What the exercise asks =
Starting from the line that contains "## 1990s - Hundreds", reproduce each line exactly through the end of the material, and include no other lines.

------------------------

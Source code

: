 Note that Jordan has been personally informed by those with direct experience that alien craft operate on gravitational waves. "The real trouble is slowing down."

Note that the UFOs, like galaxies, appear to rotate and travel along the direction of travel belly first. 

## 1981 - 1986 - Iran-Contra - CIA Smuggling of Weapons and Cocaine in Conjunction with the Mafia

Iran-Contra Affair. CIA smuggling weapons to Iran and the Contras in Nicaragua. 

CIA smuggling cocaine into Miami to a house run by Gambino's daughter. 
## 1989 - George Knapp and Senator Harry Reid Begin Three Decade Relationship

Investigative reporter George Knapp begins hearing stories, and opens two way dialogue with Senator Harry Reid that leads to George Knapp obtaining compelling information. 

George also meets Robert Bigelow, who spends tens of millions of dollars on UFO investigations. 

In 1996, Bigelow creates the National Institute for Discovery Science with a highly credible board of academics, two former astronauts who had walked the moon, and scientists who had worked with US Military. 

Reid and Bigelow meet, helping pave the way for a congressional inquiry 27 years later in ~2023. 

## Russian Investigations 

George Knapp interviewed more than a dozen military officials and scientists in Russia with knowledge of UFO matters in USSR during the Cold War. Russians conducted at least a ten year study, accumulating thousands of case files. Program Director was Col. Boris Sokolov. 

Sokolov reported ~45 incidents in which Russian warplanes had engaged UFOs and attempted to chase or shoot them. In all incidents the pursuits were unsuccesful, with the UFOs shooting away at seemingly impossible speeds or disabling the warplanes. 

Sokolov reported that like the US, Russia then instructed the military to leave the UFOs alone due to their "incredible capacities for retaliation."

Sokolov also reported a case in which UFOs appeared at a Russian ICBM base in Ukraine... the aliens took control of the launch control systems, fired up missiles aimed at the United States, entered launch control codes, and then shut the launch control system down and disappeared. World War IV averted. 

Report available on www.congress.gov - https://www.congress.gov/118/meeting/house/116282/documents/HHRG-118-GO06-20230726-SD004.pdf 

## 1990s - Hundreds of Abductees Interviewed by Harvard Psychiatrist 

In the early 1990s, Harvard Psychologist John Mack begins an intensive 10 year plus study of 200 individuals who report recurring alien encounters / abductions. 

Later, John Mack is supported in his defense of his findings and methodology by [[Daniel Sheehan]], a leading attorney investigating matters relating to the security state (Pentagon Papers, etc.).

------------------------

Solution to the problem =
## 1990s - Hundreds of Abductees Interviewed by Harvard Psychiatrist 

In the early 1990s, Harvard Psychologist John Mack begins an intensive 10 year plus study of 200 individuals who report recurring alien encounters / abductions. 

Later, John Mack is supported in his defense of his findings and methodology by [[Daniel Sheehan]], a leading attorney investigating matters relating to the security state (Pentagon Papers, etc.).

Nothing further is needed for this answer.